[Saved entries]
Content starts

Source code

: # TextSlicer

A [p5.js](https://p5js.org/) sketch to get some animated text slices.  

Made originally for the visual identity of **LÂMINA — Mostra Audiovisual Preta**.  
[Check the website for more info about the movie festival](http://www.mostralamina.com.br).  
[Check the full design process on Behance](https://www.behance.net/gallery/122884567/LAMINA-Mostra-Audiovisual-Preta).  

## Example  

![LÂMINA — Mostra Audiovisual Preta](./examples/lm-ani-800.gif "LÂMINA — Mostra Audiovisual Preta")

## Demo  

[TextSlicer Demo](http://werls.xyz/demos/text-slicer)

Content ends
Content starts

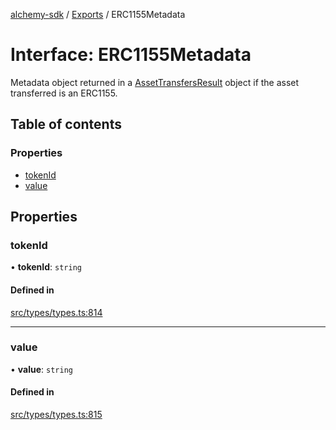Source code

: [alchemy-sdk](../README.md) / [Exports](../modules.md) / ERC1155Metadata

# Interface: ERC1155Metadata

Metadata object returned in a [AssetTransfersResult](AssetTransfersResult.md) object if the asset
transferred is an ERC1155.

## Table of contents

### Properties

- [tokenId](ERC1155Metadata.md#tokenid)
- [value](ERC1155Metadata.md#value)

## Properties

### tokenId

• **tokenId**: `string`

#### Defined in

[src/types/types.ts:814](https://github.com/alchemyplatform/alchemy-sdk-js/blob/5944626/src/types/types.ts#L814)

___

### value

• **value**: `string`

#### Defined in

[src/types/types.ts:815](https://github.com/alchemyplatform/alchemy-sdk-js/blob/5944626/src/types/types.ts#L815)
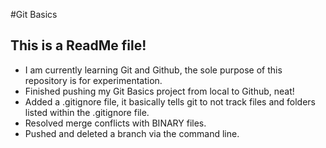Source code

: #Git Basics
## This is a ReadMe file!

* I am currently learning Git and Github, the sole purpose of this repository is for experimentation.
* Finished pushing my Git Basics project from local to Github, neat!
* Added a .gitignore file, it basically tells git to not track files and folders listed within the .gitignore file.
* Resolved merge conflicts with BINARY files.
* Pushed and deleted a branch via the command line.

Content ends
Content starts

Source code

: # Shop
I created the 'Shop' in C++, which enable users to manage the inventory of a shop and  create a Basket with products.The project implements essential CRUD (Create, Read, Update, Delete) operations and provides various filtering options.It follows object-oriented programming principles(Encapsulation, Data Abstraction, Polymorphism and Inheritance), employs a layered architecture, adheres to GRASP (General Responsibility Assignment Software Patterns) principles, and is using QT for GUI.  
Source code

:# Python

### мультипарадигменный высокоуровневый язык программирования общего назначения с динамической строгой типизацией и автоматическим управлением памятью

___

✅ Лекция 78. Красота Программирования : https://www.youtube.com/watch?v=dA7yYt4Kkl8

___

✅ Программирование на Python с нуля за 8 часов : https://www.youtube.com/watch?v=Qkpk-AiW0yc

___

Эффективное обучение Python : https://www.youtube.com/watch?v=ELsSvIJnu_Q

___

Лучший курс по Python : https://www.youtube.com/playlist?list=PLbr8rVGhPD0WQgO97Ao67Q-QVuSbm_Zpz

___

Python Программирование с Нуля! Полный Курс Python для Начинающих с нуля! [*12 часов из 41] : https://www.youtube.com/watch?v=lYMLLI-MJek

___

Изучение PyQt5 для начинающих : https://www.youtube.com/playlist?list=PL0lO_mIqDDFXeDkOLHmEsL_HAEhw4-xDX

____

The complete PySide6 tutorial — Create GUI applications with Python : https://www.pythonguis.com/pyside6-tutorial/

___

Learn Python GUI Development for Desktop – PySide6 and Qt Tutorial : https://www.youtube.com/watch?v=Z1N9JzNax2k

Content ends

• _EXERCISE INSTRUCTIONS_
Go back to the lines above and output, exactly as they stand, the ones from the line containing "## Table of contents" to the line containing "the command line.". Leave all pictures behind.

• _RESULT FOR THIS EXERCISE_
## Table of contents

### Properties

- [tokenId](ERC1155Metadata.md#tokenid)
- [value](ERC1155Metadata.md#value)

## Properties

### tokenId

• **tokenId**: `string`

#### Defined in

[src/types/types.ts:814](https://github.com/alchemyplatform/alchemy-sdk-js/blob/5944626/src/types/types.ts#L814)

___

### value

• **value**: `string`

#### Defined in

[src/types/types.ts:815](https://github.com/alchemyplatform/alchemy-sdk-js/blob/5944626/src/types/types.ts#L815)
Source code

: #Git Basics
## This is a ReadMe file!

* I am currently learning Git and Github, the sole purpose of this repository is for experimentation.
* Finished pushing my Git Basics project from local to Github, neat!
* Added a .gitignore file, it basically tells git to not track files and folders listed within the .gitignore file.
* Resolved merge conflicts with BINARY files.
* Pushed and deleted a branch via the command line.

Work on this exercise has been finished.